MATERIAL TO PROCESS below:

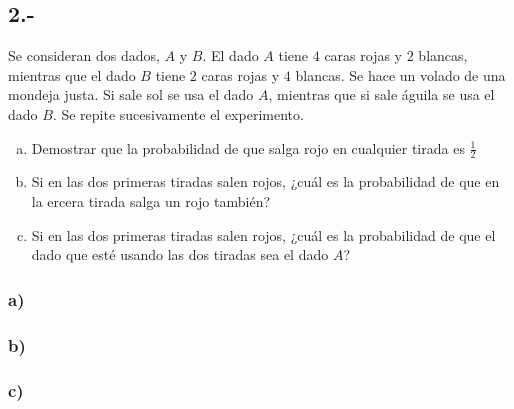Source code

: \documentclass{article}
\begin{document}
\subsection*{2.-}
Se consideran dos dados, $A$ y $B$. El dado $A$ tiene $4$ caras rojas y $2$ blancas, mientras que el dado 
$B$ tiene $2$ caras rojas y $4$ blancas. Se hace un volado de una mondeja justa. 
Si sale sol se usa el dado $A$, mientras que si sale águila se usa el dado $B$. Se repite sucesivamente el experimento.
\begin{enumerate}[a)]
    \item Demostrar que la probabilidad de que salga rojo en cualquier tirada es $\frac{1}{2}$
    \item Si en las dos primeras tiradas salen rojos, ¿cuál es la probabilidad de que en la ercera tirada salga un rojo también?
    \item Si en las dos primeras tiradas salen rojos, ¿cuál es la probabilidad de que el dado que esté usando las dos tiradas sea el dado $A$?
\end{enumerate}
\begin{tcolorbox}[breakable]
    \subsubsection*{a)}

    \subsubsection*{b)}

    \subsubsection*{c)}
\end{tcolorbox}
\end{document}
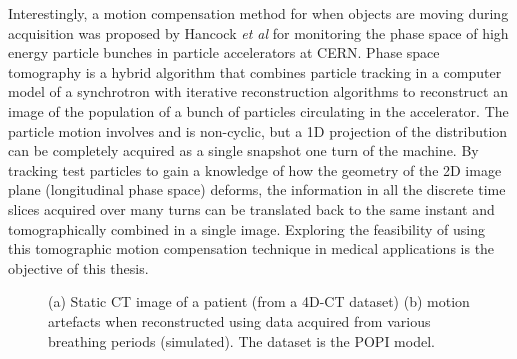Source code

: Interestingly, a motion compensation method for when objects are moving during {acquisition} was proposed by Hancock \textit{et al}\cite{pst1}\cite{pst2}\cite{pstweb} for monitoring the phase space of high energy particle bunches in particle accelerators at CERN. Phase space tomography is a hybrid algorithm that combines particle tracking in a computer model of a synchrotron with iterative reconstruction algorithms to reconstruct an image of the population of a bunch of particles circulating in the accelerator. The particle motion involves  and is non-cyclic, but a 1D projection of the distribution can be completely acquired as a single snapshot  one turn of the machine. By tracking test particles to gain a knowledge of how the geometry of the 2D image plane (longitudinal phase space) deforms, the information in all the discrete time slices acquired over many turns can be translated back to the same instant and tomographically combined in a single image.  Exploring the feasibility of using this tomographic motion compensation technique in medical applications is the objective of this thesis.

\begin{figure}

\begin{center} 
 
\caption[Motion blurr in lung CBCT]{\label{fig:motionblurr}(a) Static CT image of a patient (from a 4D-CT dataset) (b) motion artefacts when reconstructed using data acquired from various breathing periods (simulated). The dataset is the POPI model\cite{popi-modelweb}.}
\end{center} 
\end{figure}


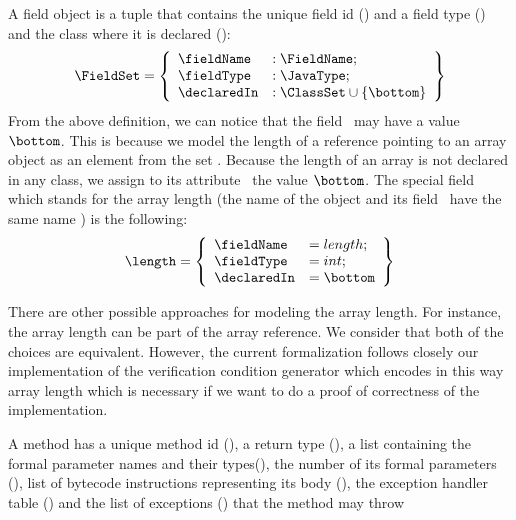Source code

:  A field object is a tuple that contains the unique field id (\fieldName) and a field type (\fieldType) and
 the class where it is declared (\declaredIn):  
 $$ \begin{array}{l}
         \FieldSet = \left\{\begin{array}{ll}   
		                               \fieldName  &  : \FieldName;\\
                                               \fieldType   &  : \JavaType; \\
					       \declaredIn  &  : \ClassSet \cup \{ \bottom \}
                     \end{array} \right\}
   \end{array} $$
  From the above definition, we can notice that the field \declaredIn \ may have a value $\bottom$. This is because we model 
  the length of a reference pointing to an array object as an element from the set \FieldSet. Because the length of 
  an array is not declared in any class, 
  we assign to its attribute \declaredIn \ the value $\bottom$.  
  The special field which stands for the array length  
 (the name of the object and its field  \fieldName \ have the same name ) is the following:
 $$  \length =  \left\{\begin{array}{ll} \fieldName & = length;\\
			                 \fieldType  & = int; \\
					 \declaredIn & = \bottom
                     \end{array} \right\}$$

 There are other possible approaches for modeling the array length. For instance,
 the array length can be part of the array reference. We consider that both of the choices are equivalent.
 However, the current formalization follows closely our implementation  of the verification condition 
 generator which encodes in this way array length which is necessary if we want to do a proof of correctness of the implementation.


 A method has a unique method id (\methodName), a return type (\retType),
 a list containing the formal parameter names and their types(\args), 
 the number of its formal parameters (\numArgs),
 list of bytecode instructions representing its body (\body),
 the exception handler table (\excHandlerTable) and the list of exceptions
 (\exceptions) that the method may throw

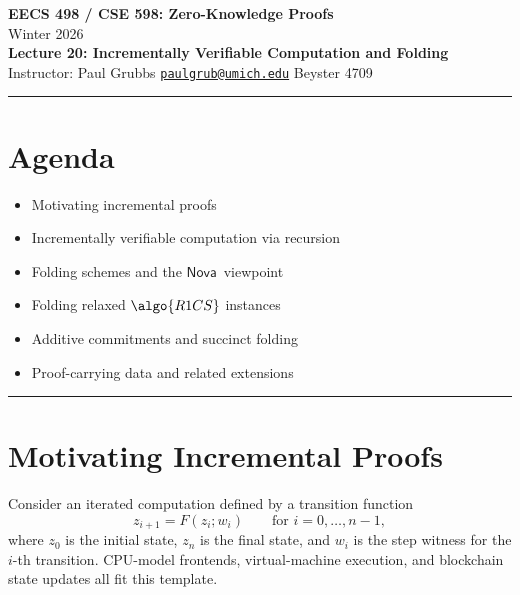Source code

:\documentclass[11pt]{article}
\newcommand{\Nova}{\ensuremath{\mathsf{Nova}}}
\begin{document}
\begin{center}
  {\LARGE \textbf{EECS 498 / CSE 598: Zero-Knowledge Proofs}}\\[6pt]
  {\large Winter 2026}\\[4pt]
  {\large \textbf{Lecture 20: Incrementally Verifiable Computation and Folding}}\\[4pt]
  {\large Instructor: Paul Grubbs \quad
    \href{mailto:paulgrub@umich.edu}{\texttt{paulgrub@umich.edu}} \quad
    Beyster 4709}
\end{center}

\vspace{0.5em}
\hrule
\vspace{1em}

\section*{Agenda}
\begin{itemize}
  \item Motivating incremental proofs
  \item Incrementally verifiable computation via recursion
  \item Folding schemes and the \Nova\ viewpoint
  \item Folding relaxed $\algo{R1CS}$ instances
  \item Additive commitments and succinct folding
  \item Proof-carrying data and related extensions
\end{itemize}

\hrule
\vspace{1em}

\section{Motivating Incremental Proofs}

Consider an iterated computation defined by a transition function
\[
  z_{i+1} = F(z_i; w_i)
  \qquad\text{for } i=0,\ldots,n-1,
\]
where $z_0$ is the initial state, $z_n$ is the final state, and $w_i$ is the
step witness for the $i$-th transition.  CPU-model frontends, virtual-machine
execution, and blockchain state updates all fit this template.
\end{document}
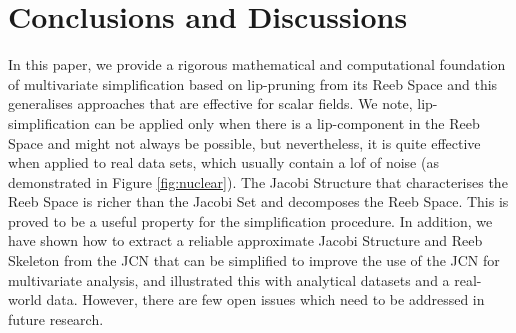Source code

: \documentclass[twocolumn]{article}
\newcommand{\figref}[1]{Figure \ref{fig:#1}}
\begin{document}
\section{Conclusions and Discussions}
\label{sec:Conclusions}
In this paper, we provide a rigorous mathematical and computational foundation of
multivariate simplification based on lip-pruning from its Reeb Space 
and this generalises approaches that are effective for scalar fields.
We note, lip-simplification can be applied only when there is a
lip-component in the Reeb Space and might not always be possible, but
nevertheless, it is quite effective when applied to real data sets,
which usually contain a lof of noise (as demonstrated in
\figref{nuclear}). The Jacobi Structure
that characterises the Reeb Space is richer than the Jacobi
Set and decomposes the Reeb Space. This is proved to be a useful
property for the simplification procedure.
In addition, we have shown how to extract a reliable
approximate Jacobi Structure and Reeb Skeleton from the JCN that can be simplified to 
improve the use of the JCN for multivariate analysis, and illustrated this with analytical
datasets and a real-world data. However, there are few open issues which
need to be addressed in future research.
\end{document}
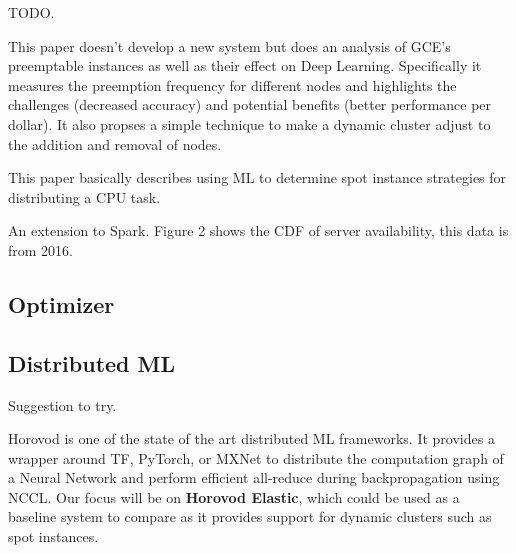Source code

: TODO.


\noindent \tagdynamic{} \tagdataparallelism{}
This paper doesn't develop a new system but does an analysis of GCE's
preemptable instances as well as their effect on Deep Learning.
Specifically it measures the preemption frequency for different nodes and
highlights the challenges (decreased accuracy) and potential benefits
(better performance per dollar).
It also propses a simple technique to make a dynamic cluster adjust to the
addition and removal of nodes.


This paper basically describes using ML to determine spot instance strategies
for distributing a CPU task.


An extension to Spark.
Figure 2 shows the CDF of server availability, this data is from 2016.

\subsection{Optimizer}


\noindent \tagoptimizer{}


\subsection{Distributed ML}


Suggestion to try.


\noindent \tagdynamic{} \tagdataparallelism{} \tagtransient{}
Horovod is one of the state of the art distributed ML frameworks.
It provides a wrapper around TF, PyTorch, or MXNet to distribute the
computation graph of a Neural Network and perform efficient all-reduce during
backpropagation using NCCL.
Our focus will be on \textbf{Horovod Elastic}, which could be used as a baseline system
to compare as it provides support for dynamic clusters such as spot instances.


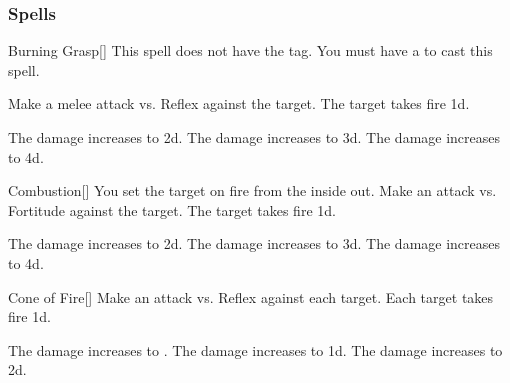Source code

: \subsubsection{Spells}


\lowercase{\hypertarget{spell:Burning Grasp}{}}\label{spell:Burning Grasp}
\begin{freeability}[Rank 1]{\hypertarget{spell:Burning Grasp}{Burning Grasp}}[]
This spell does not have the  tag.
You must have a  to cast this spell.

Make a melee attack vs. Reflex against the target.
\hit The target takes fire  \plus1d.

\rankline
{} The damage increases to  \plus2d.
 The damage increases to  \plus3d.
 The damage increases to  \plus4d.
\end{freeability}
\vspace{0.25em}



\lowercase{\hypertarget{spell:Combustion}{}}\label{spell:Combustion}
\begin{freeability}[Rank 1]{\hypertarget{spell:Combustion}{Combustion}}[]
You set the target on fire from the inside out.
Make an attack vs. Fortitude against the target.
\hit The target takes fire  \plus1d.

\rankline
{} The damage increases to  \plus2d.
 The damage increases to  \plus3d.
 The damage increases to  \plus4d.
\end{freeability}
\vspace{0.25em}



\lowercase{\hypertarget{spell:Cone of Fire}{}}\label{spell:Cone of Fire}
\begin{freeability}[Rank 1]{\hypertarget{spell:Cone of Fire}{Cone of Fire}}[]
Make an attack vs. Reflex against each target.
\hit Each target takes fire  \minus1d.

\rankline
{} The damage increases to .
 The damage increases to  \plus1d.
 The damage increases to  \plus2d.
\end{freeability}
\vspace{0.25em}



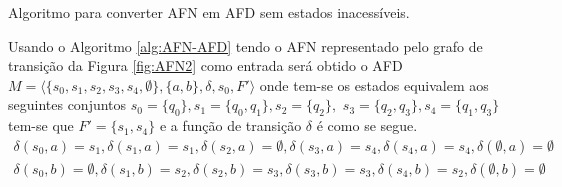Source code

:\begin{algorithm}[h]
	\caption{Algoritmo para converter AFN em AFD sem estados inacessíveis.}
	\label{alg:AFN-AFD}
\end{algorithm}

\begin{example}\label{exe:ConvertendoAFN-AFD}
	Usando o Algoritmo \ref{alg:AFN-AFD}  tendo o AFN representado pelo grafo de transição da Figura \ref{fig:AFN2} como entrada será obtido o AFD $M = \langle \{s_0, s_1, s_2, s_3, s_4, \emptyset\}, \{a,b\}, \delta, s_0, F'\rangle$ onde tem-se os estados equivalem aos seguintes conjuntos $s_0 = \{q_0\}, s_1 = \{q_0, q_1\}, s_2 = \{q_2\},$ $s_3 = \{q_2, q_3\}, s_4 = \{q_1, q_3\}$ tem-se que $F' = \{s_1, s_4\}$ e a função de transição $\delta$ é como se segue. 
	\begin{eqnarray*}
		\delta(s_0, a) = s_1, \delta(s_1, a) = s_1, \delta(s_2, a) = \emptyset, \delta(s_3, a) = s_4, \delta(s_4, a) = s_4,  \delta(\emptyset, a) = \emptyset \\
		\delta(s_0, b) = \emptyset, \delta(s_1, b) = s_2, \delta(s_2, b) = s_3, \delta(s_3, b) = s_3, \delta(s_4, b) = s_2, \delta(\emptyset, b) = \emptyset
	\end{eqnarray*}
\end{example}

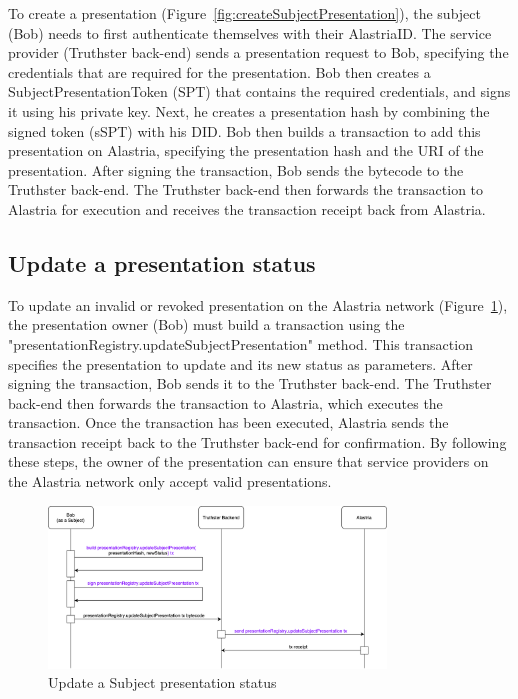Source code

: \documentclass[target=mst,aauheader=]{thud}
\begin{document}
To create a presentation (Figure~\ref{fig:createSubjectPresentation}), the subject (Bob) needs to first authenticate themselves with their AlastriaID. The service provider (Truthster back-end) sends a presentation request to Bob, specifying the credentials that are required for the presentation. Bob then creates a SubjectPresentationToken (SPT) that contains the required credentials, and signs it using his private key. Next, he creates a presentation hash by combining the signed token (sSPT) with his DID. Bob then builds a transaction to add this presentation on Alastria, specifying the presentation hash and the URI of the presentation. After signing the transaction, Bob sends the bytecode to the Truthster back-end. The Truthster back-end then forwards the transaction to Alastria for execution and receives the transaction receipt back from Alastria.

\subsection{Update a presentation status}

To update an invalid or revoked presentation on the Alastria network (Figure~\ref{fig:updateSubjectPresentation}), the presentation owner (Bob) must build a transaction using the "presentationRegistry.updateSubjectPresentation" method. This transaction specifies the presentation to update and its new status as parameters. After signing the transaction, Bob sends it to the Truthster back-end. The Truthster back-end then forwards the transaction to Alastria, which executes the transaction. Once the transaction has been executed, Alastria sends the transaction receipt back to the Truthster back-end for confirmation. By following these steps, the owner of the presentation can ensure that service providers on the Alastria network only accept valid presentations.

\begin{figure}
    \centering
    \includegraphics[width=0.8\textwidth]{images/updateSubjectPresentation.png}
    \caption{Update a Subject presentation status}
    \label{fig:updateSubjectPresentation}
\end{figure}
\end{document}
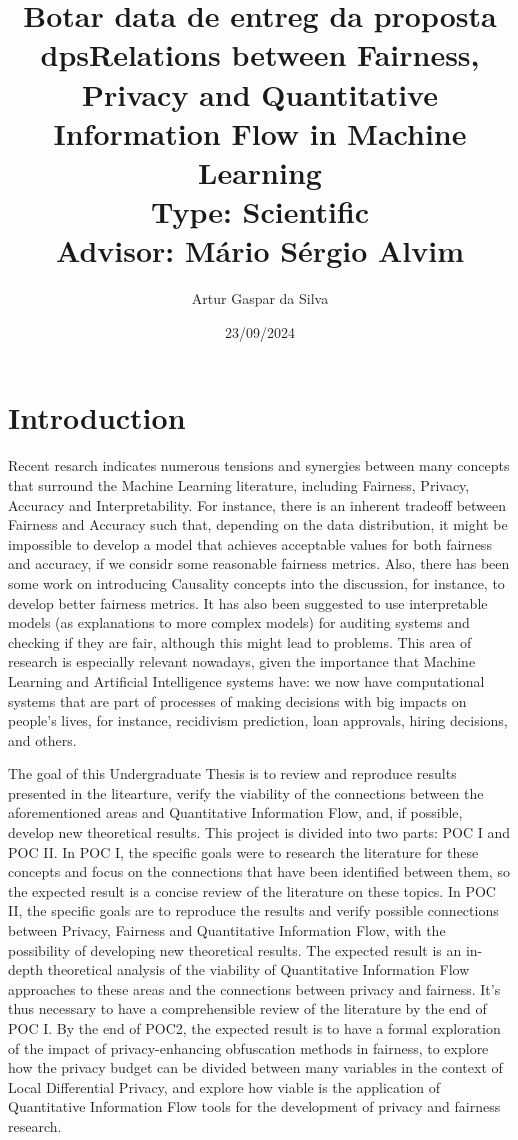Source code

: \documentclass{article}
\title{{\color{red} Botar data de entreg da proposta dps}Relations between Fairness, Privacy and Quantitative Information Flow in Machine Learning\large\\ Type: Scientific\\Advisor: Mário Sérgio Alvim}
\author{Artur Gaspar da Silva}
\date{23/09/2024}
\begin{document}
\maketitle

\section{Introduction}

Recent resarch\cite{Sok}\cite{Reductions}\cite{Rachel}\cite{Awareness} indicates numerous tensions and synergies between many concepts that surround the Machine Learning literature, including Fairness, Privacy, Accuracy and Interpretability. For instance, there is an inherent tradeoff between Fairness and Accuracy such that, depending on the data distribution, it might be impossible to develop a model that achieves acceptable values for both fairness and accuracy, if we considr some reasonable fairness metrics\cite{Carlos}. Also, there has been some work on introducing Causality concepts into the discussion, for instance, to develop better fairness metrics\cite{CausalFair}. It has also been suggested to use interpretable models (as explanations to more complex models) for auditing systems and checking if they are fair, although this might lead to problems\cite{ExplainAll}. This area of research is especially relevant nowadays, given the importance that Machine Learning and Artificial Intelligence systems have: we now have computational systems that are part of processes of making decisions with big impacts on people's lives, for instance, recidivism prediction\cite{Compass}, loan approvals\cite{Loans}, hiring decisions\cite{Jobs}, and others.

The goal of this Undergraduate Thesis is to review and reproduce results presented in the litearture, verify the viability of the connections between the aforementioned areas and Quantitative Information Flow, and, if possible, develop new theoretical results. This project is divided into two parts: POC I and POC II. In POC I, the specific goals were to research the literature for these concepts and focus on the connections that have been identified between them, so the expected result is a concise review of the literature on these topics. In POC II, the specific goals are to reproduce the results and verify possible connections between Privacy, Fairness and Quantitative Information Flow, with the possibility of developing new theoretical results. The expected result is an in-depth theoretical analysis of the viability of Quantitative Information Flow approaches to these areas and the connections between privacy and fairness. It's thus necessary to have a comprehensible review of the literature by the end of POC I. By the end of POC2, the expected result is to have a formal exploration of the impact of privacy-enhancing obfuscation methods in fairness, to explore how the privacy budget can be divided between many variables in the context of Local Differential Privacy, and explore how viable is the application of Quantitative Information Flow tools for the development of privacy and fairness research.
\end{document}
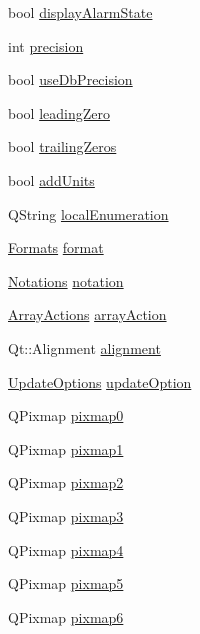 \begin{DoxyCompactItemize}
bool \hyperlink{classQECheckBox_ad5d25fa41def4241df71dee0d003efc4}{displayAlarmState}
\item 
int \hyperlink{classQECheckBox_a24743b70dcbdbe44c90124d366b15821}{precision}
\item 
bool \hyperlink{classQECheckBox_aa1d58ade253e2c37efda416af56828ad}{useDbPrecision}
\item 
bool \hyperlink{classQECheckBox_adc5f39f75575556f2d61b7ac58febaaa}{leadingZero}
\item 
bool \hyperlink{classQECheckBox_a49cdbc59074b1c5baeeddcd75a60cef1}{trailingZeros}
\item 
bool \hyperlink{classQECheckBox_a0d336bc2775142c8cafd7693efa41cbf}{addUnits}
\item 
QString \hyperlink{classQECheckBox_a84e3a7d33551b227db49d75fe66da417}{localEnumeration}
\item 
\hyperlink{classQECheckBox_a6bcb0491c8e54ad5f8dd06b364e155b0}{Formats} \hyperlink{classQECheckBox_a3fc952f7bfae3bcf56eae3ea93e444e9}{format}
\item 
\hyperlink{classQECheckBox_ae67c8b643fb1a64002f65b2b4ad07d82}{Notations} \hyperlink{classQECheckBox_a2a12d710a7a113a8156f4bf3cc98e91a}{notation}
\item 
\hyperlink{classQECheckBox_a5e41abe405ee8fca4bb9dbfbde1c1061}{ArrayActions} \hyperlink{classQECheckBox_a4d3f55ae57f2c8d5b9a315b4ffb5a3b4}{arrayAction}
\item 
Qt::Alignment \hyperlink{classQECheckBox_a701a4b21a9a6dd620cf02fe20b338859}{alignment}
\item 
\hyperlink{classQECheckBox_aae0115012f096f2271246683f4d338fe}{UpdateOptions} \hyperlink{classQECheckBox_a538be95fcea8bb39b021906ea3147b1b}{updateOption}
\item 
QPixmap \hyperlink{classQECheckBox_aae33c34105700e7c6d38bdb10b81b7b8}{pixmap0}
\item 
QPixmap \hyperlink{classQECheckBox_a8397e5fc7e993fa152ae60f1c7cf1400}{pixmap1}
\item 
QPixmap \hyperlink{classQECheckBox_a5605d3d4c7bef8cdb45efe5656c134b9}{pixmap2}
\item 
QPixmap \hyperlink{classQECheckBox_a633d366aed7204a0d7e5e2f6840dc742}{pixmap3}
\item 
QPixmap \hyperlink{classQECheckBox_aa08f0755f6cedb8e5853bae3a38c9ae4}{pixmap4}
\item 
QPixmap \hyperlink{classQECheckBox_ad7a88b536bf1061195f86fcffe5820e6}{pixmap5}
\item 
QPixmap \hyperlink{classQECheckBox_ac63a673d8295748727636181e72bf10b}{pixmap6}

\end{DoxyCompactItemize}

End of MATERIAL TO PROCESS.

**TASK BRIEF**
Within the entries above, the lines from the one containing "and this generalises" through the one containing "addition and removal of nodes." are to be transcribed exactly, ends included, pictures excluded.

**ANSWER TO THIS TASK**
and this generalises approaches that are effective for scalar fields.
We note, lip-simplification can be applied only when there is a
lip-component in the Reeb Space and might not always be possible, but
nevertheless, it is quite effective when applied to real data sets,
which usually contain a lof of noise (as demonstrated in
\figref{nuclear}). The Jacobi Structure
that characterises the Reeb Space is richer than the Jacobi
Set and decomposes the Reeb Space. This is proved to be a useful
property for the simplification procedure.
In addition, we have shown how to extract a reliable
approximate Jacobi Structure and Reeb Skeleton from the JCN that can be simplified to 
improve the use of the JCN for multivariate analysis, and illustrated this with analytical
datasets and a real-world data. However, there are few open issues which
need to be addressed in future research.
\end{document}
Source code

: TODO.


\noindent \tagdynamic{} \tagdataparallelism{}
This paper doesn't develop a new system but does an analysis of GCE's
preemptable instances as well as their effect on Deep Learning.
Specifically it measures the preemption frequency for different nodes and
highlights the challenges (decreased accuracy) and potential benefits
(better performance per dollar).
It also propses a simple technique to make a dynamic cluster adjust to the
addition and removal of nodes.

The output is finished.